» Action item
In the entries that follow, the lines from the one with "Avec Pic Sell, créez" through the one with "FR: Téléchargez l'extension" are the ones to write out, exactly and with both ends included. Nothing else should appear.
***** Records shown
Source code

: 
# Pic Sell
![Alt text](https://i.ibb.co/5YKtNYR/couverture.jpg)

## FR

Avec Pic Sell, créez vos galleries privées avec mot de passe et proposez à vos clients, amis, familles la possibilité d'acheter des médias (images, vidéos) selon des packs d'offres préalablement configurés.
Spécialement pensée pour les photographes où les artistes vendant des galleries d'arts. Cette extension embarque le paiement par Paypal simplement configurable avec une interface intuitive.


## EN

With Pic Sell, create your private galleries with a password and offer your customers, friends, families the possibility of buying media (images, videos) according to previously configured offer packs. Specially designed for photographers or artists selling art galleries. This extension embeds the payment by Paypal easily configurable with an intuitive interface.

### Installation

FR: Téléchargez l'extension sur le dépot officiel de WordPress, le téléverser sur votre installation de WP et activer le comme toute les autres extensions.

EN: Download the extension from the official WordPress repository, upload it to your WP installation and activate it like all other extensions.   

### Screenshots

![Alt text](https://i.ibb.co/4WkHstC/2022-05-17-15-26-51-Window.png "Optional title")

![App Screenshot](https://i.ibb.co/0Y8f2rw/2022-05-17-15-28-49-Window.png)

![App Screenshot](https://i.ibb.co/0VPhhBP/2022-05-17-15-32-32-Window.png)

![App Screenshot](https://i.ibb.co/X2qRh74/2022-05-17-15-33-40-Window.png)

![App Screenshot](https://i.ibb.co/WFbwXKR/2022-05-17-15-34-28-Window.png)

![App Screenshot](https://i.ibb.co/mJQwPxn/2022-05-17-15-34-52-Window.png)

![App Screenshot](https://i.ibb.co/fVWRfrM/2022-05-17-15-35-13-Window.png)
**********
» Your solution
Avec Pic Sell, créez vos galleries privées avec mot de passe et proposez à vos clients, amis, familles la possibilité d'acheter des médias (images, vidéos) selon des packs d'offres préalablement configurés.
Spécialement pensée pour les photographes où les artistes vendant des galleries d'arts. Cette extension embarque le paiement par Paypal simplement configurable avec une interface intuitive.


## EN

With Pic Sell, create your private galleries with a password and offer your customers, friends, families the possibility of buying media (images, videos) according to previously configured offer packs. Specially designed for photographers or artists selling art galleries. This extension embeds the payment by Paypal easily configurable with an intuitive interface.

### Installation

FR: Téléchargez l'extension sur le dépot officiel de WordPress, le téléverser sur votre installation de WP et activer le comme toute les autres extensions.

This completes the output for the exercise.